= Adib Khorram =

American author

Adib Khorram is an Iranian-American author who mainly writes young adult fiction. He is most well-known for his 2018 book Darius the Great is Not Okay, which won the 2019 YALSA William C. Morris Award and the Asian/Pacific American Award for Literature. The sequel, Darius the Great Deserves Better, earned a 2021 Stonewall Honor.

== Career ==
Khorram studied technical theater and design at Southern Illinois University before attending Vancouver Film School.
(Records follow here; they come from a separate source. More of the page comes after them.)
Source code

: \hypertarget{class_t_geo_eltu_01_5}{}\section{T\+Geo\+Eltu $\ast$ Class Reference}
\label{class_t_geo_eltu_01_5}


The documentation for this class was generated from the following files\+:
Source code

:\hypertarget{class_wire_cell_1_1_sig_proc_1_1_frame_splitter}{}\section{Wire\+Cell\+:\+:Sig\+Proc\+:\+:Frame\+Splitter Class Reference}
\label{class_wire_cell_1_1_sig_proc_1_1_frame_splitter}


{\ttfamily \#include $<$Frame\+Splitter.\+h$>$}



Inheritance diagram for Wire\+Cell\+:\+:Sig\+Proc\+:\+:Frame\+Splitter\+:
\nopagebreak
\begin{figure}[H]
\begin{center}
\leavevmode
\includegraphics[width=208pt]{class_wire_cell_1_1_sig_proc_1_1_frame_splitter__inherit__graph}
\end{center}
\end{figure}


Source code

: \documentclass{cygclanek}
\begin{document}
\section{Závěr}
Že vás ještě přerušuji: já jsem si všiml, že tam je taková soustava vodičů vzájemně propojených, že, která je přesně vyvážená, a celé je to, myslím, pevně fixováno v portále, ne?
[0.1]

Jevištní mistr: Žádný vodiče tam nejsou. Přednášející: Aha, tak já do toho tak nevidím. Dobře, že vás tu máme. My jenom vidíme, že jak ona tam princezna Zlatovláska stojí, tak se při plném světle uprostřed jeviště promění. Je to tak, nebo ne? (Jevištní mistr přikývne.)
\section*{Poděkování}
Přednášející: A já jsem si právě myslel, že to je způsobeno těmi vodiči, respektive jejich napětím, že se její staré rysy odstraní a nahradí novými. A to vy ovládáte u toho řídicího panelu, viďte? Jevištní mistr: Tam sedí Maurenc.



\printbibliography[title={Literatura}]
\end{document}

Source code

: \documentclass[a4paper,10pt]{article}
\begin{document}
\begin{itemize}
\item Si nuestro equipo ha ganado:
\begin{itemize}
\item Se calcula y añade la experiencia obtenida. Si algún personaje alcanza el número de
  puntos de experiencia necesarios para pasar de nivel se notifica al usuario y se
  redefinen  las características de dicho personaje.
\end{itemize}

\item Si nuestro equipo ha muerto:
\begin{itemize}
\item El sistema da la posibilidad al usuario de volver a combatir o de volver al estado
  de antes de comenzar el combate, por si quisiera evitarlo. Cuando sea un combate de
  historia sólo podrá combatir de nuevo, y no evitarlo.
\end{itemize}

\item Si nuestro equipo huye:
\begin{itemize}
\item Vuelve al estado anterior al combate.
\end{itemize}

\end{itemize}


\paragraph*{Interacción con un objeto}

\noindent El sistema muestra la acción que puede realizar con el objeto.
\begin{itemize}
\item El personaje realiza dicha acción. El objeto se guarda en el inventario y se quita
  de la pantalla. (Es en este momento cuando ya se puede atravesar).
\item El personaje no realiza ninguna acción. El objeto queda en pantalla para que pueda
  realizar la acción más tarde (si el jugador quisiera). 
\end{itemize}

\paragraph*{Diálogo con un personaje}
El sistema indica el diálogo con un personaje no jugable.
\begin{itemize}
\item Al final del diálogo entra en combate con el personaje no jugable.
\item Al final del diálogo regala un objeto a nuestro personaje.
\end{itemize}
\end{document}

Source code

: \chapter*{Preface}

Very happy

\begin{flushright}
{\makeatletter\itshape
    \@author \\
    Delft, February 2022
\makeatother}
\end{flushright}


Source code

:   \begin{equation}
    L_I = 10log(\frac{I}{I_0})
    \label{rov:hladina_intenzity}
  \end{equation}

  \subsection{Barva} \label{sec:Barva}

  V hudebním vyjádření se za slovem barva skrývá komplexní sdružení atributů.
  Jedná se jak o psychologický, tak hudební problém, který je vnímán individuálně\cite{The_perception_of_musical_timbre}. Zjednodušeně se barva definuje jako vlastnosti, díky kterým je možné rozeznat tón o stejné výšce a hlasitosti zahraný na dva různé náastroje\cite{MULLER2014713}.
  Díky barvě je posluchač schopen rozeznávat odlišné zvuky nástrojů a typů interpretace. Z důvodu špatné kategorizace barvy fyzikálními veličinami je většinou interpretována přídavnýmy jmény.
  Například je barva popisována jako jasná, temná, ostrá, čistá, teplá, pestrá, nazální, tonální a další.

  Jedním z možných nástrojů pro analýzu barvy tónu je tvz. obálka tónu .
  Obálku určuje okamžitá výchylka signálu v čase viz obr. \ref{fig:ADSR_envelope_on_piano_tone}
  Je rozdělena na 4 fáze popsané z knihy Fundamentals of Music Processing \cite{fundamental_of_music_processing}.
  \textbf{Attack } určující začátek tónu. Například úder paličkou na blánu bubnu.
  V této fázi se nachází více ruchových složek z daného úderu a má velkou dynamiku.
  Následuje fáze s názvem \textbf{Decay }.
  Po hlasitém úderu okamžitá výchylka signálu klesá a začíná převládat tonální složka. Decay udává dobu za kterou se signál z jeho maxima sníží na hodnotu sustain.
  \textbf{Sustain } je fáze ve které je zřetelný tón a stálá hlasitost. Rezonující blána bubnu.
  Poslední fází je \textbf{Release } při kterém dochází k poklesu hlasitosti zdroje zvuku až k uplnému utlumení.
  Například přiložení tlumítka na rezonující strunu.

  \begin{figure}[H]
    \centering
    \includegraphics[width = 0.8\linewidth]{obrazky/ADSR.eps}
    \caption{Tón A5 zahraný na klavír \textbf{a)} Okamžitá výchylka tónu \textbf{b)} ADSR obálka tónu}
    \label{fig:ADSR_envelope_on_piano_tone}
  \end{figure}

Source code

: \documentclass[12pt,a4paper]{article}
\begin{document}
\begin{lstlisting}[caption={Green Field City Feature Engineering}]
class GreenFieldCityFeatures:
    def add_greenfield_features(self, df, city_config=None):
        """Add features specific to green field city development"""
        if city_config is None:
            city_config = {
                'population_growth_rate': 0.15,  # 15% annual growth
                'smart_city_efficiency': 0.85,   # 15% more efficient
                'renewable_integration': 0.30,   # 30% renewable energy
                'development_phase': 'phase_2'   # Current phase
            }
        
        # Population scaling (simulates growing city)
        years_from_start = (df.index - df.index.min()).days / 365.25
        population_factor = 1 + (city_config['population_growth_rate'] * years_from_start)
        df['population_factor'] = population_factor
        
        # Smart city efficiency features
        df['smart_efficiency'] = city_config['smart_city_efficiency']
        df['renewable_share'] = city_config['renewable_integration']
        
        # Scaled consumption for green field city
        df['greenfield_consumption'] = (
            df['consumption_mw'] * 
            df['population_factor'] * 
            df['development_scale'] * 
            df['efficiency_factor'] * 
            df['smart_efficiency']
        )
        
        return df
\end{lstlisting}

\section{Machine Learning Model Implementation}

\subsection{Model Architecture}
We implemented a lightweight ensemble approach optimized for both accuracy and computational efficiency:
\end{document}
Khorram published his first novel, Darius the Great Is Not Okay, in 2018, followed by the sequel, Darius the Great Deserves Better, in 2020. In 2021, Khorram published his first picture book, Seven Special Somethings, and narrated the audiobook. His first Adult Romance, I'll Have What He's Having, released from Forever in 2024, followed by two more books in the Love on the Vine series.

== Accolades ==
- 2019: William C. Morris YA Debut Award
- 2019: Asian/Pacific American Award for Young Adult Literature
- 2019: Boston Globe–Horn Book Award Fiction and Poetry Honoree
- 2021: Stonewall Honor

== Personal life ==
Khorram was born and raised in Kansas City, Missouri, where he still lives. He is gay and biracial, the son of an American mother and Iranian father. His family practice the Baháʼí Faith.